I am sympathetic to GMs who want all uses of the medicine to require healers tools and would tell any group to play with the rule that makes sense at their table...but the specificity of the item, the healer’s tools, the medicine skill, and the battle medicine feat in making sure it is not a treat wounds check makes this a pretty clear RAW and RAI case. You cannot use healer’s nor expanded healer’s tools when utilizing the battlefield medicine feat.

Again house rule it to work best at your table, but there are too many different places in the book with consistent word choice for this to be a typo or a mistake.


For the record, like Data Lore, I agree that common sense matters.
That's how we best interpret the books IMO.

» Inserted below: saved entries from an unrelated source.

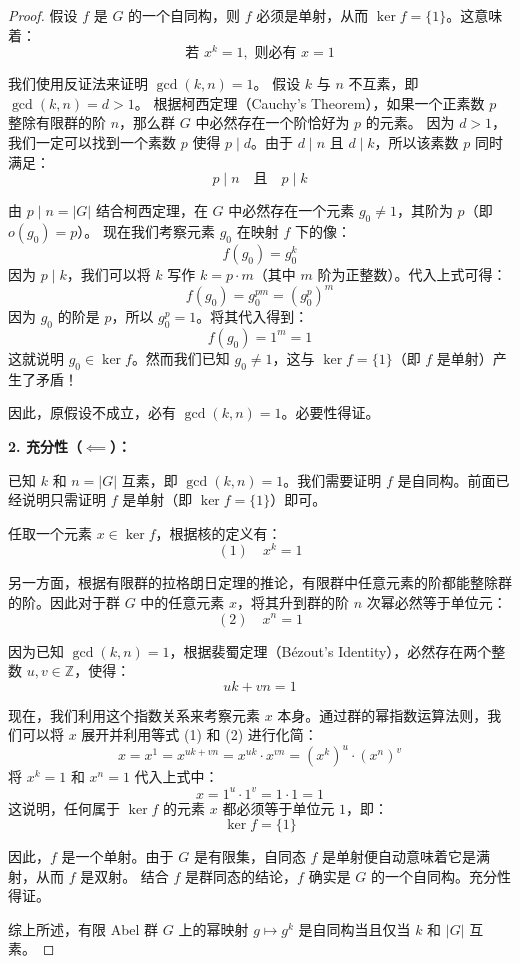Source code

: \documentclass[]{article}
\begin{document}
\begin{proof}
假设 $f$ 是 $G$ 的一个自同构，则 $f$ 必须是单射，从而 $\ker f = \{1\}$。这意味着：
\[ \text{若 } x^k = 1, \text{ 则必有 } x = 1 \]

我们使用反证法来证明 $\gcd(k, n) = 1$。
假设 $k$ 与 $n$ 不互素，即 $\gcd(k, n) = d > 1$。
根据柯西定理（Cauchy's Theorem），如果一个正素数 $p$ 整除有限群的阶 $n$，那么群 $G$ 中必然存在一个阶恰好为 $p$ 的元素。
因为 $d > 1$，我们一定可以找到一个素数 $p$ 使得 $p \mid d$。由于 $d \mid n$ 且 $d \mid k$，所以该素数 $p$ 同时满足：
\[ p \mid n \quad \text{且} \quad p \mid k \]

由 $p \mid n = |G|$ 结合柯西定理，在 $G$ 中必然存在一个元素 $g_0 \neq 1$，其阶为 $p$（即 $o(g_0) = p$）。
现在我们考察元素 $g_0$ 在映射 $f$ 下的像：
\[ f(g_0) = g_0^k \]
因为 $p \mid k$，我们可以将 $k$ 写作 $k = p \cdot m$（其中 $m$ 阶为正整数）。代入上式可得：
\[ f(g_0) = g_0^{pm} = (g_0^p)^m \]
因为 $g_0$ 的阶是 $p$，所以 $g_0^p = 1$。将其代入得到：
\[ f(g_0) = 1^m = 1 \]
这就说明 $g_0 \in \ker f$。然而我们已知 $g_0 \neq 1$，这与 $\ker f = \{1\}$（即 $f$ 是单射）产生了矛盾！

因此，原假设不成立，必有 $\gcd(k, n) = 1$。必要性得证。

\bigskip
\noindent \textbf{2. 充分性（$\impliedby$）：}

已知 $k$ 和 $n = |G|$ 互素，即 $\gcd(k, n) = 1$。我们需要证明 $f$ 是自同构。前面已经说明只需证明 $f$ 是单射（即 $\ker f = \{1\}$）即可。

任取一个元素 $x \in \ker f$，根据核的定义有：
\[ (1) \quad x^k = 1 \]

另一方面，根据有限群的拉格朗日定理的推论，有限群中任意元素的阶都能整除群的阶。因此对于群 $G$ 中的任意元素 $x$，将其升到群的阶 $n$ 次幂必然等于单位元：
\[ (2) \quad x^n = 1 \]

因为已知 $\gcd(k, n) = 1$，根据裴蜀定理（Bézout's Identity），必然存在两个整数 $u, v \in \mathbb{Z}$，使得：
\[ uk + vn = 1 \]

现在，我们利用这个指数关系来考察元素 $x$ 本身。通过群的幂指数运算法则，我们可以将 $x$ 展开并利用等式 (1) 和 (2) 进行化简：
\[ x = x^1 = x^{uk + vn} = x^{uk} \cdot x^{vn} = (x^k)^u \cdot (x^n)^v \]
将 $x^k = 1$ 和 $x^n = 1$ 代入上式中：
\[ x = 1^u \cdot 1^v = 1 \cdot 1 = 1 \]
这说明，任何属于 $\ker f$ 的元素 $x$ 都必须等于单位元 $1$，即：
\[ \ker f = \{1\} \]

因此，$f$ 是一个单射。由于 $G$ 是有限集，自同态 $f$ 是单射便自动意味着它是满射，从而 $f$ 是双射。
结合 $f$ 是群同态的结论，$f$ 确实是 $G$ 的一个自同构。充分性得证。

\bigskip
综上所述，有限 Abel 群 $G$ 上的幂映射 $g \mapsto g^k$ 是自同构当且仅当 $k$ 和 $|G|$ 互素。


\end{proof}
\end{document}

In fact, for PF2, Paizo stressed repeatedly in the playtest that one should read the rules as a conversation, not a law book or philosophy paper. They know they can neither close every loophole nor account for every incident, but they want us to approach the issues as adults with agency, not as slaves to wording.
They'd struggled against legalism in PF1, partly due to the baggage of 3.X. Now they've had a chance to start afresh. Paizo has put much effort into making PF2's language consistent, thank goodness, but devs have flat out stated there are some things so basic it'd be ridiculous to address (as well as waste space), or so basic Paizo could hardly imagine somebody misconstruing their intent. Yet that happens.

IMO Paizo shouldn't have to say that you need a usable hand to patch up yourself (or an adjacent ally). How would one do that without hands???
Or one hand at least. I wouldn't say you need both since the Healer's Kit isn't tied to the feat.

And I still think Battle Medicine is an awesome feat, and have a disproportionate amount of my fledgling PCs with Field Medic as a background since I know BM is useful to begin a campaign with.

Anyway...as long as what we all do works for those we play with.
In my PFS games, you will need a hand. Or animated hair. Or something.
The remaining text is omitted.